Merge pull request #1 from SFuller4/to-json-append-mode

SFuller4 · web-flow · commit b5d049cc734a · 2022-09-13T22:27:28.000-05:00
To json append mode
diff --git a/doc/source/user_guide/io.rst b/doc/source/user_guide/io.rst
@@ -1910,6 +1910,7 @@ with optional parameters:
 * ``date_unit`` : The time unit to encode to, governs timestamp and ISO8601 precision. One of 's', 'ms', 'us' or 'ns' for seconds, milliseconds, microseconds and nanoseconds respectively. Default 'ms'.
 * ``default_handler`` : The handler to call if an object cannot otherwise be converted to a suitable format for JSON. Takes a single argument, which is the object to convert, and returns a serializable object.
 * ``lines`` : If ``records`` orient, then will write each record per line as json.
+* ``mode`` : string, writer mode when writing to path. 'w' for write, 'a' for append. Default 'w'
 
 Note ``NaN``'s, ``NaT``'s and ``None`` will be converted to ``null`` and ``datetime`` objects will be converted based on the ``date_format`` and ``date_unit`` parameters.
 
diff --git a/doc/source/whatsnew/v1.5.0.rst b/doc/source/whatsnew/v1.5.0.rst
@@ -333,6 +333,7 @@ Other enhancements
 - :meth:`DataFrame.set_index` now supports a ``copy`` keyword. If ``False``, the underlying data is not copied when a new :class:`DataFrame` is returned (:issue:`48043`)
 - The method :meth:`.ExtensionArray.factorize` accepts ``use_na_sentinel=False`` for determining how null values are to be treated (:issue:`46601`)
 - The ``Dockerfile`` now installs a dedicated ``pandas-dev`` virtual environment for pandas development instead of using the ``base`` environment (:issue:`48427`)
+- :meth:`DataFrame.to_json` now supports a ``mode`` keyword with supported inputs 'w' and 'a'. Defaulting to 'w', 'a' can be used when lines=True and orient='records' to append record oriented json lines to an existing json file. (:issue:`35849`)
 
 .. ---------------------------------------------------------------------------
 .. _whatsnew_150.notable_bug_fixes:
diff --git a/pandas/core/generic.py b/pandas/core/generic.py
@@ -2400,6 +2400,7 @@ def to_json(
         index: bool_t = True,
         indent: int | None = None,
         storage_options: StorageOptions = None,
+        mode: str = "w",
     ) -> str | None:
         """
         Convert the object to a JSON string.

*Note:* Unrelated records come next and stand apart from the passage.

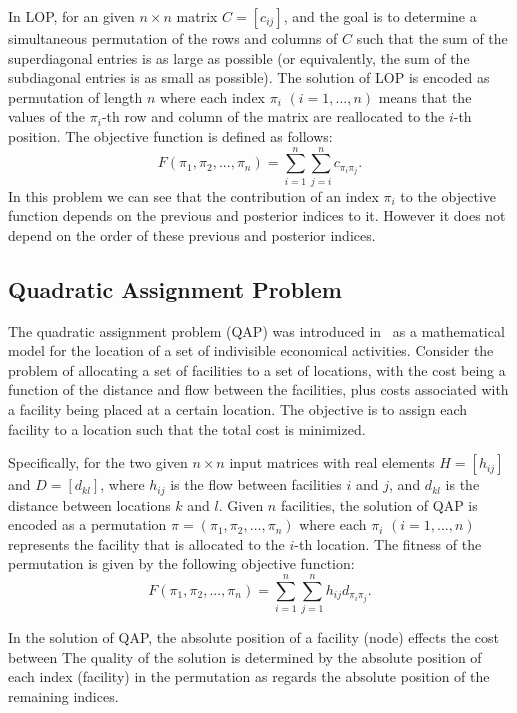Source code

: In LOP, for an given $n\times n$ matrix $C=[c_{ij}]$, and the goal is to determine a simultaneous permutation of the rows and columns of $C$ such that the sum of the superdiagonal entries is as large as possible (or equivalently, the sum of the subdiagonal entries is as small as possible). The solution of LOP is encoded as permutation of length $n$ where each index $\pi_i$ $(i=1,...,n)$ means that the values of the $\pi_i$-th row and column of the matrix are reallocated to the $i$-th position. The objective function is defined as follows:
\begin{equation*}
	F(\pi_1, \pi_2, ... , \pi_n) = \sum^{n}_{i=1}\sum^{n}_{j=i}{ c_{\pi_i\pi_j} } \text{.}
\end{equation*}
In this problem we can see that the contribution of an index $\pi_i$ to the objective function depends on the previous and posterior indices to it. However it does not depend on the order of these previous and posterior indices.


\subsection{Quadratic Assignment Problem}
The quadratic assignment problem (QAP) was introduced in~\citep{koopmans1957assignment} as a mathematical model for the location of a set of indivisible economical activities. Consider the problem of allocating a set of facilities to a set of locations, with the cost being a function of the distance and flow between the facilities, plus costs associated with a facility being placed at a certain location. The objective is to assign each facility to a location such that the total cost is minimized.

Specifically, for the two given $n\times n$ input matrices with real elements $H=[h_{ij}]$ and $D=[d_{kl}]$, where $h_{ij}$ is the flow between facilities $i$ and $j$, and $d_{kl}$ is the distance between locations $k$ and $l$. Given $n$ facilities, the solution of QAP is encoded as a permutation $\pi = (\pi_1, \pi_2,...,\pi_n)$ where each $\pi_i$ $(i =1,...,n)$ represents the facility that is allocated to the $i$-th location. The fitness of the permutation is given by the following objective function:
\begin{equation*}
	F(\pi_1, \pi_2, ... , \pi_n) = \sum^{n}_{i=1}\sum^{n}_{j=1}{ h_{ij}d_{\pi_i\pi_j} } \text{.}
\end{equation*}

In the solution of QAP, the absolute position of a facility (node) effects the cost between 
The quality of the solution is determined by the absolute position of each index (facility) in the permutation as regards the absolute position of the remaining indices.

@@ -2478,6 +2479,11 @@ def to_json(
 
             .. versionadded:: 1.2.0
 
+        mode : str, default 'w' (writing)
+            Specify the IO mode for output when supplying a path_or_buf.
+            Accepted args are 'w' (writing) and 'a' (append) only.

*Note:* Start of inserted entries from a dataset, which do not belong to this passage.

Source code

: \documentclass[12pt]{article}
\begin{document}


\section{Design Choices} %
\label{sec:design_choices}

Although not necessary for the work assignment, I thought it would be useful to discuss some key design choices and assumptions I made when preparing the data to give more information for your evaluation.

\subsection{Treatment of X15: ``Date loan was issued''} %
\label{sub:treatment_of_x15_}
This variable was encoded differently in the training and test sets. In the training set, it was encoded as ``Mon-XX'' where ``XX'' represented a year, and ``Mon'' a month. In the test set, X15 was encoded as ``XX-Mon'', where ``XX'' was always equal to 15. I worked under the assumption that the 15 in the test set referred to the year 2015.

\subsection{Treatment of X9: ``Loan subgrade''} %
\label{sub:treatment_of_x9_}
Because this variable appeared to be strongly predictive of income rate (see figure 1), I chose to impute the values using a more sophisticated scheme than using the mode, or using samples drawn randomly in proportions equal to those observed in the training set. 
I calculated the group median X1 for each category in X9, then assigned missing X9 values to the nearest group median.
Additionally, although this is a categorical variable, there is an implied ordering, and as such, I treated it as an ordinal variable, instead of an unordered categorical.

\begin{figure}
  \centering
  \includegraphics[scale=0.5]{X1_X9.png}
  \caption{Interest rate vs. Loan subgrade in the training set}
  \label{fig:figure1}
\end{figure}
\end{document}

+            mode='a' is only supported when lines is True and orient is 'records'.
+
         Returns
         -------
         None or str
@@ -2661,6 +2667,7 @@ def to_json(
             index=index,
             indent=indent,
             storage_options=storage_options,
+            mode=mode,
         )
 
     @final
diff --git a/pandas/io/json/_json.py b/pandas/io/json/_json.py
@@ -136,6 +136,7 @@ def to_json(
     index: bool = True,
     indent: int = 0,
     storage_options: StorageOptions = None,
+    mode: str = "w",
 ) -> str | None:
 
     if not index and orient not in ["split", "table"]:
@@ -146,6 +147,20 @@ def to_json(
     if lines and orient != "records":
         raise ValueError("'lines' keyword only valid when 'orient' is records")
 
+    if mode not in ["a", "w"]:
+        msg = (
+            f"mode={repr(mode)} is not a valid option."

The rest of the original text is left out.